Step 8. Deck. If you hadn't already cut steel for this, do it now! Clamp pieces to frame of cart for welding. This will help to make the top lay on the frame reasonably flat. Well, if not flat at least they will be similar. Weld in tabs as shown. I use a scrap of 2x4 that has a scrap of the plywood I'm going to use for the top (1/2") attached to it. This will keep your tabs that far below the upper edge of the top. In other words, the plywood will sit inside the frame on the tabs, and will be flush with top of frame. I only weld tabs on the bottom side. It seems to work ok. Screw plywood through tabs (from underneath) with small wood screws. Oh yeah, tabs are 1/8" flat stock, 1" wide, sawed 1" long.

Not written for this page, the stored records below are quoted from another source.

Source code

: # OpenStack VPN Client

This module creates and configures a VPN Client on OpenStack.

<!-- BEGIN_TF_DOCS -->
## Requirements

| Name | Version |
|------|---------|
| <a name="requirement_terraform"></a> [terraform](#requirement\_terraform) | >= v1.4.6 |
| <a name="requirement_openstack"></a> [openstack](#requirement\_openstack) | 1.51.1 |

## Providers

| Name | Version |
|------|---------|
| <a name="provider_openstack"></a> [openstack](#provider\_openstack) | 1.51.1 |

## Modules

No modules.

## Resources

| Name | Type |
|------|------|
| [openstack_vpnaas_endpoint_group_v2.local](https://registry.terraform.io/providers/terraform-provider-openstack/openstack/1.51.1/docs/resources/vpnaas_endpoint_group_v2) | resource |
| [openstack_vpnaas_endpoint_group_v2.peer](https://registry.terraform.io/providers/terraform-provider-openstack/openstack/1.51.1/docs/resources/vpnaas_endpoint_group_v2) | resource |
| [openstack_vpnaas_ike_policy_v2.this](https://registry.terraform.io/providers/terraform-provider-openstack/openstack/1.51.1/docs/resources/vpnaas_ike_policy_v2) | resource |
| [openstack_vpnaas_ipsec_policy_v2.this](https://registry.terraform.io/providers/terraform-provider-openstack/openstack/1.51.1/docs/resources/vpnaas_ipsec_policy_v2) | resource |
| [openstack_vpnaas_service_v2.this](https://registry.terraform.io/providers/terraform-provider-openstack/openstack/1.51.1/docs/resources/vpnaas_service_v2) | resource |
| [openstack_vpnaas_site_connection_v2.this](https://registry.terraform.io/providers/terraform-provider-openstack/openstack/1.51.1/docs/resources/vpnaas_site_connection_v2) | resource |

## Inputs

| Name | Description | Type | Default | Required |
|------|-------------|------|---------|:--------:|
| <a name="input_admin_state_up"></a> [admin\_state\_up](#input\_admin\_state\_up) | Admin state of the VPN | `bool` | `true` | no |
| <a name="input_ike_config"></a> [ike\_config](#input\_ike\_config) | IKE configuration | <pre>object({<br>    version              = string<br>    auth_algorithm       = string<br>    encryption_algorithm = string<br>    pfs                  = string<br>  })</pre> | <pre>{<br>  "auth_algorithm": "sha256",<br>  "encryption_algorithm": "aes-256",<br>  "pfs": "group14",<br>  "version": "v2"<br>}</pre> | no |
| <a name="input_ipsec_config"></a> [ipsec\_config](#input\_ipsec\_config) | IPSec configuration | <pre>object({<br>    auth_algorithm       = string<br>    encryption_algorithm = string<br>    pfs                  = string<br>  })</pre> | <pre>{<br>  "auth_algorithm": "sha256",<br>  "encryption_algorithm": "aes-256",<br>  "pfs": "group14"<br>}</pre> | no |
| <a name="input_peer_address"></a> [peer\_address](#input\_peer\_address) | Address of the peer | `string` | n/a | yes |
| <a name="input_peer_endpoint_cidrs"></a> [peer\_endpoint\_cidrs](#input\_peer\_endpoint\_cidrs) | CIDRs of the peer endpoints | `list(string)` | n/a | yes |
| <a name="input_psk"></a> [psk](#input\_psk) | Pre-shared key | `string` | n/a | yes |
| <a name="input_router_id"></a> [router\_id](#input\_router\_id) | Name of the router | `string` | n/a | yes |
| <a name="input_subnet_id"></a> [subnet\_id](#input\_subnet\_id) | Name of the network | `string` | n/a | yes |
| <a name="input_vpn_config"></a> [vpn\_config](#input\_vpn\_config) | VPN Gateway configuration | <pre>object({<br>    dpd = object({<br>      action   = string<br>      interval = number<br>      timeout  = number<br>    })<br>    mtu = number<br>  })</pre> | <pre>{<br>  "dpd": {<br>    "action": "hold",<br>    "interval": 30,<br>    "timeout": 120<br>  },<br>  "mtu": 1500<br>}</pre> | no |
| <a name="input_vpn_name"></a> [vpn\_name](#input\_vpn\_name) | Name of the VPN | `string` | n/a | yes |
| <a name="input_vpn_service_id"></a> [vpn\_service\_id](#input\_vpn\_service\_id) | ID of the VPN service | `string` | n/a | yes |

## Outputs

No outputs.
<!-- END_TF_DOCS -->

I think the only welds I ground were on the top of the top to help keep things smooth.

Now make 2 small pieces using the 1/8" (or 14 gua, something like that) to make hinges for the top to tilt on the frame. Drill for 1/4" bolt and bolt to top. Position top on frame and weld hinges to frame..

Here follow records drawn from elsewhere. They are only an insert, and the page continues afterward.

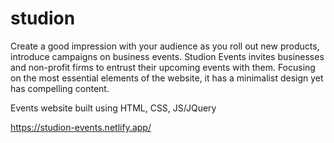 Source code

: # studion
Create a good impression with your audience as you roll out new products, introduce campaigns on business events. 
Studion Events invites businesses and non-profit firms to entrust their upcoming events with them. 
Focusing on the most essential elements of the website, it has a minimalist design yet has compelling content.

Events website built using HTML, CSS, JS/JQuery

https://studion-events.netlify.app/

The plywood will have to be notched on the sides for the hinges and nitrogen cylinders.

 

Step 9. Paint. Looks good eh? Now wire brush the whole thing, remove wheels and paint the whole thing Navy Grey.

Step 10. Cushion. I used 2" foam from sears or jc penney. I forget which. Sew the top together with heavy weight but light color fabric. I like cottony type fabric and for goodness sake don’t get black unless you like laying on a frying pan in the summer. Attach pad to deck with velcro.

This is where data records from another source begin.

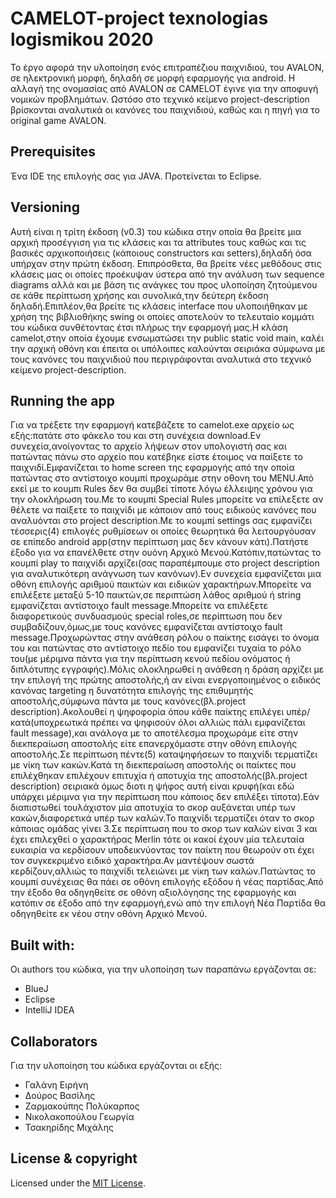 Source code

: # CAMELOT-project texnologias logismikou 2020
Το έργο αφορά την υλοποίηση ενός επιτραπέζιου παιχνιδιού, του AVALON, σε ηλεκτρονική μορφή, δηλαδή σε μορφή εφαρμογής για android. Η αλλαγή της ονομασίας από AVALON σε CAMELOT έγινε για την αποφυγή νομικών προβλημάτων. Ωστόσο στο τεχνικό κείμενο project-description βρίσκονται αναλυτικά οι κανόνες του παιχνιδιού, καθώς και η πηγή για το original game AVALON.

## Prerequisites
Ένα IDE της επιλογής σας για JAVA. Προτείνεται το Eclipse.

## Versioning
Αυτή είναι η τρίτη έκδοση (v0.3) του κώδικα στην οποία θα βρείτε μια αρχική προσέγγιση για τις κλάσεις και τα attributes τους καθώς και τις βασικές αρχικοποιήσεις (κάποιους constructors και setters),δηλαδή  όσα υπήρχαν στην πρώτη έκδοση. Επιπρόσθετα, θα βρείτε νέες μεθόδους στις κλάσεις μας οι οποίες προέκυψαν ύστερα από την ανάλυση των sequence diagrams αλλά και με βάση τις ανάγκες του προς υλοποίηση ζητούμενου σε κάθε περίπτωση χρήσης και συνολικά,την δεύτερη έκδοση δηλαδή.Επιπλέον,θα βρείτε τις κλάσεις interface που υλοποιήθηκαν με χρήση της βιβλιοθήκης swing οι οποίες αποτελούν το τελευταίο κομμάτι του κώδικα συνθέτοντας έτσι πλήρως την εφαρμογή μας.Η κλάση camelot,στην οποία έχουμε ενσωματώσει την public static void main, καλέι την αρχική οθόνη και έπειτα οι υπόλοιπες καλούνται σειριάκα σύμφωνα με τους κανόνες του παιχνιδιού που περιγράφονται αναλυτικά στο τεχνικό κείμενο project-description.

## Running the app
Για να τρέξετε την εφαρμογή κατεβάζετε το camelot.exe αρχείο ως εξής:πατάτε στο φάκελο του και στη συνέχεια download.Εν συνεχεία,ανοίγοντας το αρχείο λήψεων στον υπολογιστή σας και πατώντας πάνω στο αρχείο που κατέβηκε είστε έτοιμος να παίξετε το παιχνιδί.Εμφανίζεται το home screen της εφαρμογής από την οποία πατώντας στο αντίστοιχο κουμπί προχωράμε στην οθονη του MENU.Από εκεί με το κουμπι Rules δεν θα συμβεί τίποτε λόγω έλλειψης χρόνου για την ολοκλήρωση του.Με το κουμπί Special Rules μπορείτε να επίλεξετε αν θέλετε να παίξετε το παιχνίδι με κάποιον από τους ειδικούς κανόνες που αναλυόνται στο project description.Με το κουμπί settings σας εμφανίζει τέσσερις(4) επιλογές ρυθμίσεων οι οποίες θεωρητικά θα λειτουργόυσαν σε επίπεδο android app(στην περίπτωση μας δεν κάνουν κάτι).Πατήστε έξοδο για να επανέλθετε στην ουόνη Αρχικό Μενού.Κατόπιν,πατώντας το κουμπί play το παιχνίδι αρχίζει(σας παραπέμπουμε στο project description για αναλυτικότερη ανάγνωση των κανόνων).Εν συνεχεία εμφανίζεται μια οθόνη επιλογής αριθμού παικτών και ειδικών χαρακτήρων.Μπορείτε να επιλέξετε μεταξύ 5-10 παικτών,σε περιπτώση λάθος αριθμού ή string εμφανίζεται αντίστοιχο fault message.Μπορείτε να επιλέξετε διαφορετικούς συνδυασμούς special roles,σε περίπτωση που δεν συμβαδίζουν,όμως,με τους κανόνες εμφανίζεται αντίστοιχο fault message.Προχωρώντας στην ανάθεση ρόλου ο παίκτης εισάγει το όνομα του και πατώντας στο αντίστοιχο πεδίο του εμφανίζει τυχαία το ρόλο του(με μέριμνα πάντα για την περίπτωση κενού πεδίου ονόματος ή διπλότυπης εγγραφής).Μόλις ολοκληρωθεί η ανάθεση η δράση αρχίζει με την επιλογή της πρώτης αποστολής,ή αν είναι ενεργοποιημένος ο ειδικός κανόνας targeting η δυνατότητα επιλογής της επιθυμητής αποστολής,σύμφωνα πάντα με τους κανόνες(βλ.project description).Ακολουθεί η ψηφοφορία όπου κάθε παίκτης επιλέγει υπέρ/κατά(υποχρεωτικά πρέπει να ψηφισούν όλοι αλλιώς πάλι εμφανίζεται fault message),και ανάλογα με το αποτέλεσμα προχωράμε είτε στην διεκπεραίωση αποστολής είτε επανερχόμαστε στην οθόνη επιλογής αποστολής.Σε περίπτωση πέντε(5) καταψηφήσεων το παιχνίδι τερματίζει με νίκη των κακών.Κατά τη διεκπεραίωση αποστολής οι παίκτες που επιλέχθηκαν επιλέχουν επιτυχία ή αποτυχία της αποστολής(βλ.project description) σειριακά όμως διοτι η ψήφος αυτή είναι κρυφή(και εδώ υπάρχει μέριμνα για την περίπτωση που κάποιος δεν επιλέξει τίποτα).Εάν διαπιστωθεί τουλάχιστον μία αποτυχία το σκορ αυξάνεται υπέρ των κακών,διαφορετικά  υπέρ των καλών.Το παιχνίδι τερματίζει όταν το σκορ κάποιας ομάδας γίνει 3.Σε περίπτωση που το σκορ των καλών είναι 3 και έχει επιλεχθεί ο χαρακτήρας Merlin τότε οι κακοί έχουν μία τελευταία ευκαιρία να κερδίσουν υποδεικνύοντας τον παίκτη που θεωρούν οτι έχει τον συγκεκριμένο ειδικό χαρακτήρα.Αν μαντέψουν σωστά κερδίζουν,αλλιώς το παιχνίδι τελειώνει με νίκη των καλών.Πατώντας το κουμπί συνέχειας θα πάει σε οθόνη επιλογής εξόδου ή νέας παρτίδας.Από την έξοδο θα οδηγηθείτε σε οθόνη αξιολόγησης της εφαρμογής και κατόπιν σε έξοδο από την εφαρμογή,ενώ από την επιλογή Νέα Παρτίδα θα οδηγηθείτε εκ νέου στην οθόνη Αρχικό Μενού. 


## Built with:
Οι authors του κώδικα, για την υλοποίηση των παραπάνω εργάζονται σε:
* BlueJ
* Eclipse 
* IntelliJ IDEA

## Collaborators
Για την υλοποίηση του κώδικα εργάζονται οι εξής:
* Γαλάνη Ειρήνη
* Δούρος Βασίλης
* Ζαρμακούπης Πολύκαρπος
* Νικολακοπούλου Γεωργία 
* Τσακηρίδης Μιχάλης

## License & copyright
Licensed under the [MIT License](LICENSE).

 I skipped some parts. The nitrogen cylinders were fished out of the garbage can at a local garage. I got a whole pile of them and these are smaller than most. You can calculate their position or just trial and error as I did.

The lift prop is 1" angle iron with 3/8" holes drilled through it for positions.

 

The latch pin is a 3" long 1/4" bolt with the head cut off. Cross drill for wire brad spring retaining pin. Spring is from junk can full of springs. (I knew I would need them some day)

Spring pin enclosure is a hunk of 3/4" sch 40 pipe about 1.25" long, cross drilled for spring pin.

Linkage is from 1970 ford truck carburetor. Latch handle is brake handle from old wheelchair.

Bolted sheet metal clip at top holds prop against frame. Clip at bottom keeps prop from catching on frame.

 

Operation is as follows: pull handle back retracting spring. Lift body weight off of chest. Nitrogen cylinders overcome remaining weight of lower extremities lifting cart. Release handle so spring pin engages hole in lift prop.

 

I think I will put a prop and latch on the other side too. When you are inclined there is an uneven springiness to the top with only one prop. It works ok but I think will be stronger with 2 props.